I am glad you were able to reproduce the race-conditions! Thanks!
After some messing around, I seem to have corrupted my cache, is this more like the error message your got?
$ singularity pull library://alpine:latest INFO: Downloading library image 2.59 MiB / 2.59 MiB [=======================================================] >100.00% 3.60 MiB/s 0s FATAL: While pulling library image: while opening cached image: open : no such file or directory
Nevermined this ^^^ problem, I was on a dev branch (not master) :man_facepalming: , that issue has nothing to do with cache corrupting.
But, there still is a bug if you clean the cache, while building a container. witch may not be a bug...
@WestleyK Especially nextflow uses parallel pulls prior to the workflow execution.
Is there any chance for a bug fix?
I'm also getting issues like this in Toil workflows trying to use Singularity:
Unable to handle docker://devorbitus/ubuntu-bash-jq-curl uri: unable to build: conveyor failed to get: no descriptor found for reference "7f5e6bce78bb52d74e6a0881ec91806d11978cedfd4caa43a6fb71c55350254a"
It seems difficult in practice to prevent all software running as the same user as you from trying to use Singularity to run the same image as you are trying to run. The only workaround I can come up with is always setting your own SINGULARITY_CACHEDIR, at which point you lose the benefit of caching between tasks.
I've upgraded to latest version and still end up with the conveyor error:
$ singularity --version
singularity version 3.4.2-1.el7
Caused by:
Failed to pull singularity image
command: singularity pull --name ubuntu-18.10.img docker://ubuntu:18.10 > /dev/null
status : 255
message:
[34mINFO: Converting OCI blobs to SIF format
INFO: Starting build...
Getting image source signatures
Copying blob sha256:8a532469799e09ef8e1b56ebe39b87c8b9630c53e86380c13fbf46a09e51170e
0 B / 25.82 MiB [-------------------------------------------------------------]
8.88 MiB / 25.82 MiB [===================>------------------------------------]
15.61 MiB / 25.82 MiB [=================================>---------------------]
21.16 MiB / 25.82 MiB [=============================================>---------]
25.82 MiB / 25.82 MiB [====================================================] 0s
Copying blob sha256:32f4dcec3531395ca50469cbb6cba0d2d4fed1b8b2166c83b25b2f5171c7db62
0 B / 34.32 KiB [-------------------------------------------------------------]
34.32 KiB / 34.32 KiB [====================================================] 0s
Copying blob sha256:230f0701585eb7153c6ba1a9b08f4cfbf6a25d026d7e3b78a47c0965e4c6d60a
0 B / 868 B [-----------------------------------------------------------------]
868 B / 868 B [============================================================] 0s
Copying blob sha256:e01f70622967c0cca68d6a771ae7ff141c59ab979ac98b5184db665a4ace6415
0 B / 164 B [-----------------------------------------------------------------]
164 B / 164 B [============================================================] 0s
Copying config sha256:e4186b579c943dcced1341ccc4b62ee0617614cafc5459733e2f2f7ef708f224
0 B / 2.42 KiB [--------------------------------------------------------------]
2.42 KiB / 2.42 KiB [======================================================] 0s
Writing manifest to image destination
Storing signatures
FATAL: While making image from oci registry: while building SIF from layers: conveyor failed to get: no descriptor found for reference "7d657275047118bb77b052c4c0ae43e8a289ca2879ebfa78a703c93aa8fd686c"
As a response to https://github.com/sylabs/singularity/issues/4555#issuecomment-570612570, it would be extremely useful for my use case to have some synchronization inside Singularity that depends on atomic globally-consistent rename support, or even that depends on file lock support, on the backing filesystem.

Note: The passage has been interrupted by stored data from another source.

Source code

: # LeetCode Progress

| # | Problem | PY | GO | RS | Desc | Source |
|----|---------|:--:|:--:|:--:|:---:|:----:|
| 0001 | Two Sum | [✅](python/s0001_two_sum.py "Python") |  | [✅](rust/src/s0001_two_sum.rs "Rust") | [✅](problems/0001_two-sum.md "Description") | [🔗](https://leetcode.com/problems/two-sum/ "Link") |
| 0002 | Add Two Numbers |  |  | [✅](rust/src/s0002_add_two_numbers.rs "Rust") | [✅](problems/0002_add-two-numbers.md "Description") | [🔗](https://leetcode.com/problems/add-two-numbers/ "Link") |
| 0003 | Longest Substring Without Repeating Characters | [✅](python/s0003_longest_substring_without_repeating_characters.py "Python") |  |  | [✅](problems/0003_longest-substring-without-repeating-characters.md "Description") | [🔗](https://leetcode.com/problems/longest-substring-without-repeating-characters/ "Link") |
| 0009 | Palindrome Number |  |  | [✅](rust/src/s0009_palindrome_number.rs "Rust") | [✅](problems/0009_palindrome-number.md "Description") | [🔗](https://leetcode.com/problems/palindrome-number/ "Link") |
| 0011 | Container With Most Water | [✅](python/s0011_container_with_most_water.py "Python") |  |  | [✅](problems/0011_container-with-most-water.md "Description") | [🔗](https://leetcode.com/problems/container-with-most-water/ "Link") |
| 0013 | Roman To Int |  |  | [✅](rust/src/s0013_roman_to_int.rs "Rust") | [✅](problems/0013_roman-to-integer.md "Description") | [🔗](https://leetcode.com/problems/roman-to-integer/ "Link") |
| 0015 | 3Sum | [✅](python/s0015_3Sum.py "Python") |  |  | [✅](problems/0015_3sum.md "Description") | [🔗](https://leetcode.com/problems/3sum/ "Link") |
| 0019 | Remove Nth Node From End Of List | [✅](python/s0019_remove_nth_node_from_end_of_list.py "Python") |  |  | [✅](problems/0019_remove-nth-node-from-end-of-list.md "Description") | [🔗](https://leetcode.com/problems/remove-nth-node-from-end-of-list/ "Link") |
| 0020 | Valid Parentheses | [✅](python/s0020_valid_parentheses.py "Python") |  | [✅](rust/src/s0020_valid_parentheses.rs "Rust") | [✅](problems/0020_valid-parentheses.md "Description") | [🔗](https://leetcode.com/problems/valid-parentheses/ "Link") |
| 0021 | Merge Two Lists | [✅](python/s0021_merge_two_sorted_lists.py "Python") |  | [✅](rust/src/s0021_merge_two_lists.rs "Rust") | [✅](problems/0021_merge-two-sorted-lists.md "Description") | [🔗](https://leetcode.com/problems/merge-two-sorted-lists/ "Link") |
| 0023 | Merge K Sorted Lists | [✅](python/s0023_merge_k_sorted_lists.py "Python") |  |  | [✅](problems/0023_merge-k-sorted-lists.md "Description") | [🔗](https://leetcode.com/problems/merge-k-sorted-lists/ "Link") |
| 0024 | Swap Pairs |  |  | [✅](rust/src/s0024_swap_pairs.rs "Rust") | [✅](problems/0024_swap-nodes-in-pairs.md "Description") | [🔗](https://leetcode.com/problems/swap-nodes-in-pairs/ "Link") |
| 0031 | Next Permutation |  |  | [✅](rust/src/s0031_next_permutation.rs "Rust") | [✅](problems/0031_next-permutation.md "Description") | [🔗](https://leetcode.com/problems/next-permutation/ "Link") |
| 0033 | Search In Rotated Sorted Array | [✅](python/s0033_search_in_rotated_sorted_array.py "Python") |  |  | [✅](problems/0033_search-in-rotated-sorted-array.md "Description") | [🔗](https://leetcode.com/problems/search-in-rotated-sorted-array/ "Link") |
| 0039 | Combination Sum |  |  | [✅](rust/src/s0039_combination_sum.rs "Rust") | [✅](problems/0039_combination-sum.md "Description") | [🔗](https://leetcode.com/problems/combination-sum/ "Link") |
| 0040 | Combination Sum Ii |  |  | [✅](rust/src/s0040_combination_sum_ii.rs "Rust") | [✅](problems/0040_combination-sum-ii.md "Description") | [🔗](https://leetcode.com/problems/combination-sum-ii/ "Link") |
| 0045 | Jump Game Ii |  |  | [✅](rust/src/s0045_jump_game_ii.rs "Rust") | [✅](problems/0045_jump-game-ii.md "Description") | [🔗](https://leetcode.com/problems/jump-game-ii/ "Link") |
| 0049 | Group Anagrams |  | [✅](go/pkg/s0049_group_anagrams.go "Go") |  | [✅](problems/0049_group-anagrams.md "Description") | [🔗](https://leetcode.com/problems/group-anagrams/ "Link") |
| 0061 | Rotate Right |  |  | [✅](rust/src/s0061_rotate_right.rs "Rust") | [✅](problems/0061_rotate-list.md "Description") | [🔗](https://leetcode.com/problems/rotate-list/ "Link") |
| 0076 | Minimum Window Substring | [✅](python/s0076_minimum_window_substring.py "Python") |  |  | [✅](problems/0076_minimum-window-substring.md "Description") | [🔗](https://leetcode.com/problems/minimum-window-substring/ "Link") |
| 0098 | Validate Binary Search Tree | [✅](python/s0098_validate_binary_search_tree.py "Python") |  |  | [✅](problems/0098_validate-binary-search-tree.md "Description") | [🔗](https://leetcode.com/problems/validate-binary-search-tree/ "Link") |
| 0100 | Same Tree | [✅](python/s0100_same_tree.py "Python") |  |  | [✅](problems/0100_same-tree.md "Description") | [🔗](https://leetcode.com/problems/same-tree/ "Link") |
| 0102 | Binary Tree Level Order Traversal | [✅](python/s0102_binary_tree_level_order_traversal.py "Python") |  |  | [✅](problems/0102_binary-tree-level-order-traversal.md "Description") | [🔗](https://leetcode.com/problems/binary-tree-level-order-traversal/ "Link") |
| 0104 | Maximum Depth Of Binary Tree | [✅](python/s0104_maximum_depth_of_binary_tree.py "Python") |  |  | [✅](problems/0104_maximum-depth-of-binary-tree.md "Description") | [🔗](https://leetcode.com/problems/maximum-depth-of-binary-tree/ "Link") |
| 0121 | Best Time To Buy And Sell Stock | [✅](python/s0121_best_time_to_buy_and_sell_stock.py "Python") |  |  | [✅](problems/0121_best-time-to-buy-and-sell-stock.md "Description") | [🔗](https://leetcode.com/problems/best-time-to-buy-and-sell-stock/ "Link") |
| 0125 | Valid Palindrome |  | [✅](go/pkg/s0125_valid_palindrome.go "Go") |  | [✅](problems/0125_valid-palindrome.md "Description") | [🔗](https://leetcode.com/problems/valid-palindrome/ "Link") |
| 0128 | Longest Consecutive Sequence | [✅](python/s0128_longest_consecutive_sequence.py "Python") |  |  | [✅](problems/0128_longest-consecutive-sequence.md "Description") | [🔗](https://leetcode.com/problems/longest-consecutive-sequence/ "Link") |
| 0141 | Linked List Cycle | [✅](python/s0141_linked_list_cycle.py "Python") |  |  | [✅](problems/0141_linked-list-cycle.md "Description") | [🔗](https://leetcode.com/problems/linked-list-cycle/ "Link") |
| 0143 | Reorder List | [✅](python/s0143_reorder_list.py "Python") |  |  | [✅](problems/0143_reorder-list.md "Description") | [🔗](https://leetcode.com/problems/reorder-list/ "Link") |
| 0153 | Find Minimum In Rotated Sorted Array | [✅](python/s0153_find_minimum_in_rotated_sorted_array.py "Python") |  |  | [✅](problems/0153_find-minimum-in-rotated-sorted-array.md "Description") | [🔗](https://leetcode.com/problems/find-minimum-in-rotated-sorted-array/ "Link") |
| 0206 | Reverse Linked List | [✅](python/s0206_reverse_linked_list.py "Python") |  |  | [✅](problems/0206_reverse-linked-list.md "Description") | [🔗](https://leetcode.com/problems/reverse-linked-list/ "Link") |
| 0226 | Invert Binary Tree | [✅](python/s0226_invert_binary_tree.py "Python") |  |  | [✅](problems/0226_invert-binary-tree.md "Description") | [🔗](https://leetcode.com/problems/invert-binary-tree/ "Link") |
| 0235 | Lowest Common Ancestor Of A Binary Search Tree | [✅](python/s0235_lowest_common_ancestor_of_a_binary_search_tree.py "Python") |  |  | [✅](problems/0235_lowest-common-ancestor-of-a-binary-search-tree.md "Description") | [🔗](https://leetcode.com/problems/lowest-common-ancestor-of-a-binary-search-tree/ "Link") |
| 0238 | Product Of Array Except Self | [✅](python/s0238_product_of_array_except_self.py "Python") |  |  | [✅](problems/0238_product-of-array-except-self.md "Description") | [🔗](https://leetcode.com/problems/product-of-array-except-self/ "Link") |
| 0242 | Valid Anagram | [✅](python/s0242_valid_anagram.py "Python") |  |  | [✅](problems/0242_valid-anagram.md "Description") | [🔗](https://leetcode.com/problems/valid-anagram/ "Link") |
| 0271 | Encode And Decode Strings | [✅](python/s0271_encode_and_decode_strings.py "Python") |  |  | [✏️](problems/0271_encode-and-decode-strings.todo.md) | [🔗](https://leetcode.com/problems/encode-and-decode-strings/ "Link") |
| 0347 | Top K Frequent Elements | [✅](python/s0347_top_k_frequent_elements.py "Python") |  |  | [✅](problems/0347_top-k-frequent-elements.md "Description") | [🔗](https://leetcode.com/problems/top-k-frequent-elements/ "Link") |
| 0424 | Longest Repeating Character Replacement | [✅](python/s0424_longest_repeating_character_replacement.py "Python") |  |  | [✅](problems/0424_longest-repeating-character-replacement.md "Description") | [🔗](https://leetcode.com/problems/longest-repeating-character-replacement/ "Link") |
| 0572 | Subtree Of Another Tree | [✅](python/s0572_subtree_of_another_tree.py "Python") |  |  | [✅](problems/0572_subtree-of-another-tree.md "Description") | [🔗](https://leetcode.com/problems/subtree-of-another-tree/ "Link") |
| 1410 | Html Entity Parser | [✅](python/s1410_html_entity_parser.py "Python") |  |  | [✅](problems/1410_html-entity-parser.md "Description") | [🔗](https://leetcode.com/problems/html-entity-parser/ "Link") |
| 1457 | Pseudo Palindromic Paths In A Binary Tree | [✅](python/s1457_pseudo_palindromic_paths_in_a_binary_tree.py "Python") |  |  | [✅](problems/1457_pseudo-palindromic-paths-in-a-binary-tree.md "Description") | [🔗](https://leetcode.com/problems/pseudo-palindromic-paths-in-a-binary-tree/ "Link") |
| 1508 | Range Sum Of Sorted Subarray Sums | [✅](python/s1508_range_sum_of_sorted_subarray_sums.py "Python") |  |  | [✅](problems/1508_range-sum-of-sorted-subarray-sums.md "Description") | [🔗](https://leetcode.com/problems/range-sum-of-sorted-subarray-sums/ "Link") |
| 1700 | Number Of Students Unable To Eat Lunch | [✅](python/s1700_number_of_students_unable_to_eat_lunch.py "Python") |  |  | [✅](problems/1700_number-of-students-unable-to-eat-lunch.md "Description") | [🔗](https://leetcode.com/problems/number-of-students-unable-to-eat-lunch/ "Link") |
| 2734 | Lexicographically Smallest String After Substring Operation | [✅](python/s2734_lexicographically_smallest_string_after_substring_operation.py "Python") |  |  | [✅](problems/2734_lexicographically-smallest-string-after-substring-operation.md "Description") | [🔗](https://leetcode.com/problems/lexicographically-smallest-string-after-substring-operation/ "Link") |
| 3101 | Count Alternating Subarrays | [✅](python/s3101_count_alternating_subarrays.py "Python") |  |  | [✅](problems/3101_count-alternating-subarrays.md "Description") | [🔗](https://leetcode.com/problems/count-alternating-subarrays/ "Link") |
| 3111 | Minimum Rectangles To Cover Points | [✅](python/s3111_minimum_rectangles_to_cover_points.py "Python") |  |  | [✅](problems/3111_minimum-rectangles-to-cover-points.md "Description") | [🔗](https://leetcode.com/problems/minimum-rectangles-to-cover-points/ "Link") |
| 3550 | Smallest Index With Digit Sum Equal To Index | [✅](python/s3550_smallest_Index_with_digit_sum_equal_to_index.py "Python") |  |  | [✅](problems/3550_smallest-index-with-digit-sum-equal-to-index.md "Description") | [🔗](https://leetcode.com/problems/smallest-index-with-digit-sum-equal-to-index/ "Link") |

The result would be AFAIK no worse in the case where Singularity is running on multiple machines against a filesystem without support for these tools (i.e. you'd still get uncontrolled races and apparently arbitrary failures), but within a single machine with an ext4 home directory (which covers e.g. most cloud VMs) you would get actually-reliable performance.
@adamnovak - understood. There have been some caching code changes since earlier 3.x versions that I'm not entirely familiar with yet, but I believe we have fewer issues now. We can try and establish the exact points we have problems remaining, and take a look at improvements for the pretty constrained case you give there in the next release cycle. I just don't want to give any promises that we can solve things simply for people who are wanting to share cache directories between multiple users on arbitrary cluster filesystems.
We still recommend, that you singularity pull
in a single location, single script etc. into a SIF file before any concurrent execution, and run against that immutable SIF.
This has surfaced again in #5020 - I'm going to close this issue and we'll pick it up there. We have a plan to move forward on this on that issue.
Version of Singularity:
3.1.0
Expected behavior
When two singularity processes pull the same image, some sort of measures are taken that they do not write to the cache at the same time.
Actual behavior
Two singularity process will write to the cache at the same time. Oddly enough this works well in most of the cases. However sometimes we get cache corruption on our cluster. This happens when we start multiple jobs that require the same image simultaneously.
Steps to reproduce behavior
singularity cache clean --all
singularity shell docker://python:3.7
simultaneously in two different terminals.EDIT: I realize it is very hard to reproduce behaviour that happens 'sometimes'. I could not find a similar issue so I hope that other people with the same problem manage to find this one.